Fixing Maleficent’s narrative issue is simple: change the film’s primary antagonist from an exploitative king to a Machiavellian queen.
Warning: herein be spoilers for Maleficent.
I’ve already ranted a bit about Maleficent’s failure in a larger strategy to create female-centric blockbuster films. I am certainly willing to admit that the film’s proven my predictions wrong; even though its opening weekend draw of $69,431,298 doesn’t really compare to films of some male-centric counterparts like Captain America: The Winter Soldier ($95,023,721), Man of Steel ($116,619,362), or Iron Man 3 ($174,144,585), it’s on par with Oz: The Great and Powerful ($79,110,453), though not Alice in Wonderland ($116,101,023). And, it must be said, Maleficent’s financials are a far sight better than Elektra ($12,804,793) and Catwoman ($16,728,411). In other words, it’s done well enough that filmmakers might not flinch at making more movies like it.
Let’s not even bring The Hunger Games into this. As far as I’m concerned, it’s (sadly) an outlier.
However, being an English major and something of an idealist, I’m always of the opinion that, if a movie can be better, then it should be better. Not in the least because, if you’re going to spend hundreds of millions of dollars on a film, it should be amazing. The last thing an audience should be thinking when they walk into a movie theater is, “Well, I hope it doesn’t suck.” They should be thinking, “Wonder how they’ll outdo themselves this time!”
And, as you’ve no doubt noticed, Maleficent was a bit of a narrative mess. There were dramatic beats that either didn’t make sense (Why have Maleficent fall in love? What was the deal with that completely random battle?) or were completely ridiculous (Why was Maleficent responsible for protecting the Moors as a child? Where was the rest of the fairy society? Why did they include a coded allegory for rape in a children’s movie? Why did they need to turn Maleficent into an action hero? Why didn’t Maleficent ever proclaim herself “the mistress of all evil?”).
Yes, there were significant issues in the narrative.
The Fairy and the The Princess
One of my biggest pet peeves is when people point out problems without making suggestions about their solution. I always do my best not to do that, so here’s my suggestion for improving Maleficent:
Change the identity of the person who betrays her from an orphan boy turned malevolent king to a smart and complicated princess turned queen, and extend the film by 30-45 minutes to increase our time with the characters.
I know, I know, it sounds mildly crazy. After all, why would Disney go against the trend they themselves created by making the movie’s primary antagonist a Disney princess? But hear me out.
One of the biggest issues I had with Maleficent was that I never had the opportunity to see the environment that created her. I didn’t know what her childhood was like, other than the fact that she spent part of it being romanced by a human boy. I don’t know who raised her, or where, other than that it was in considerable isolation.

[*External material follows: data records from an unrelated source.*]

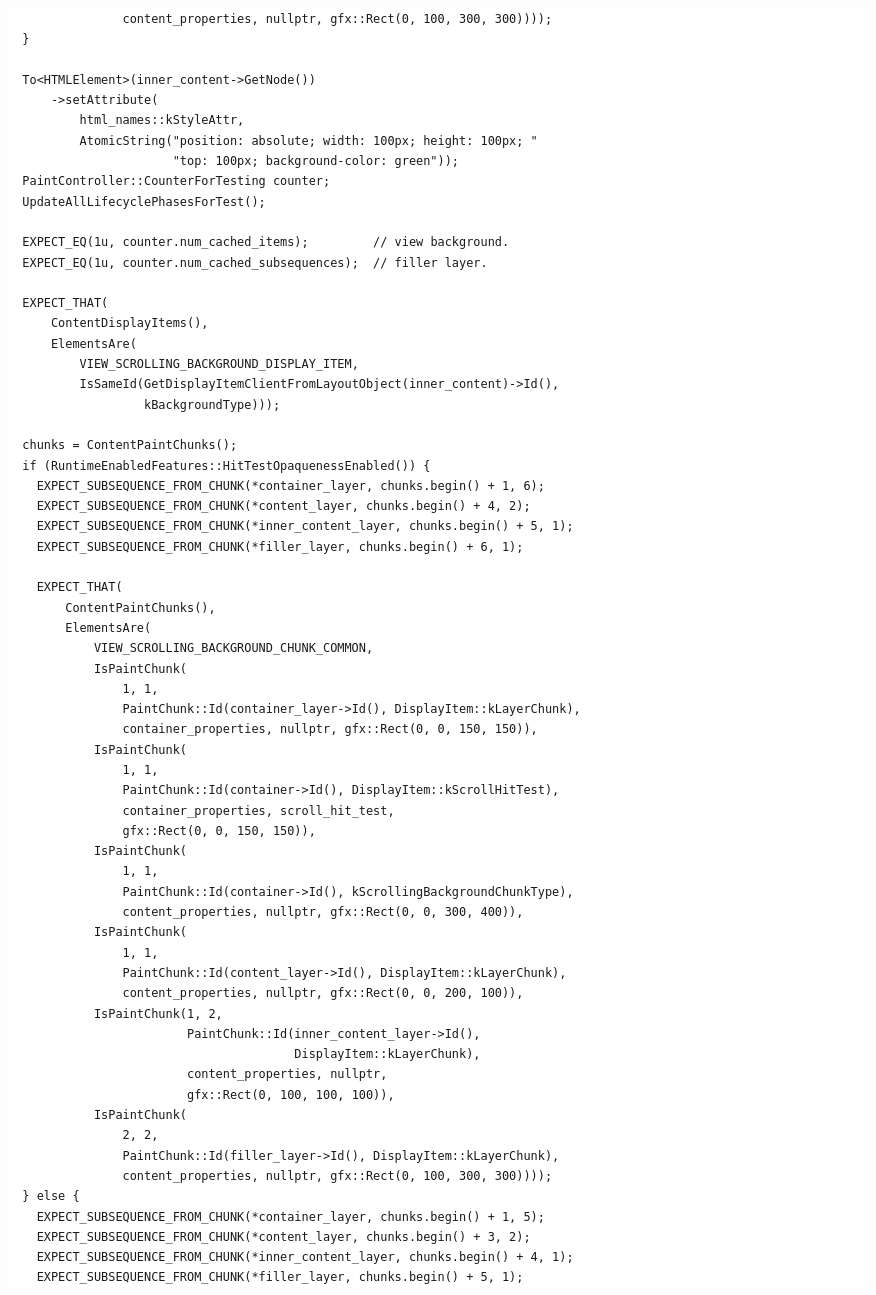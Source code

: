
 ```
                content_properties, nullptr, gfx::Rect(0, 100, 300, 300))));
  }

  To<HTMLElement>(inner_content->GetNode())
      ->setAttribute(
          html_names::kStyleAttr,
          AtomicString("position: absolute; width: 100px; height: 100px; "
                       "top: 100px; background-color: green"));
  PaintController::CounterForTesting counter;
  UpdateAllLifecyclePhasesForTest();

  EXPECT_EQ(1u, counter.num_cached_items);         // view background.
  EXPECT_EQ(1u, counter.num_cached_subsequences);  // filler layer.

  EXPECT_THAT(
      ContentDisplayItems(),
      ElementsAre(
          VIEW_SCROLLING_BACKGROUND_DISPLAY_ITEM,
          IsSameId(GetDisplayItemClientFromLayoutObject(inner_content)->Id(),
                   kBackgroundType)));

  chunks = ContentPaintChunks();
  if (RuntimeEnabledFeatures::HitTestOpaquenessEnabled()) {
    EXPECT_SUBSEQUENCE_FROM_CHUNK(*container_layer, chunks.begin() + 1, 6);
    EXPECT_SUBSEQUENCE_FROM_CHUNK(*content_layer, chunks.begin() + 4, 2);
    EXPECT_SUBSEQUENCE_FROM_CHUNK(*inner_content_layer, chunks.begin() + 5, 1);
    EXPECT_SUBSEQUENCE_FROM_CHUNK(*filler_layer, chunks.begin() + 6, 1);

    EXPECT_THAT(
        ContentPaintChunks(),
        ElementsAre(
            VIEW_SCROLLING_BACKGROUND_CHUNK_COMMON,
            IsPaintChunk(
                1, 1,
                PaintChunk::Id(container_layer->Id(), DisplayItem::kLayerChunk),
                container_properties, nullptr, gfx::Rect(0, 0, 150, 150)),
            IsPaintChunk(
                1, 1,
                PaintChunk::Id(container->Id(), DisplayItem::kScrollHitTest),
                container_properties, scroll_hit_test,
                gfx::Rect(0, 0, 150, 150)),
            IsPaintChunk(
                1, 1,
                PaintChunk::Id(container->Id(), kScrollingBackgroundChunkType),
                content_properties, nullptr, gfx::Rect(0, 0, 300, 400)),
            IsPaintChunk(
                1, 1,
                PaintChunk::Id(content_layer->Id(), DisplayItem::kLayerChunk),
                content_properties, nullptr, gfx::Rect(0, 0, 200, 100)),
            IsPaintChunk(1, 2,
                         PaintChunk::Id(inner_content_layer->Id(),
                                        DisplayItem::kLayerChunk),
                         content_properties, nullptr,
                         gfx::Rect(0, 100, 100, 100)),
            IsPaintChunk(
                2, 2,
                PaintChunk::Id(filler_layer->Id(), DisplayItem::kLayerChunk),
                content_properties, nullptr, gfx::Rect(0, 100, 300, 300))));
  } else {
    EXPECT_SUBSEQUENCE_FROM_CHUNK(*container_layer, chunks.begin() + 1, 5);
    EXPECT_SUBSEQUENCE_FROM_CHUNK(*content_layer, chunks.begin() + 3, 2);
    EXPECT_SUBSEQUENCE_FROM_CHUNK(*inner_content_layer, chunks.begin() + 4, 1);
    EXPECT_SUBSEQUENCE_FROM_CHUNK(*filler_layer, chunks.begin() + 5, 1);
```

Well, what if instead, there was a treaty between the two kingdoms that allowed for the human kingdom’s princess to be friends with Maleficent. The princess (whom I’ll call Celeste) gets to play with Maleficent in the fairy kingdom, being exposed to the life and influences Maleficent herself was exposed to. In turn, Maleficent got to experience first-hand the society of men, playing with Celeste in the castle, going to human markets, interacting with regular people.
Most importantly of all, we’d get to see Maleficent and Celeste have conversations about what they’re expected to be when they grow up. Celeste would drone on and on about becoming a wife and mother, because that’s what would be expected of her. And in return, Maleficent would say, “Eh. I never really thought about having kids. And who needs boys when have each other? We’re friends, isn’t that enough?”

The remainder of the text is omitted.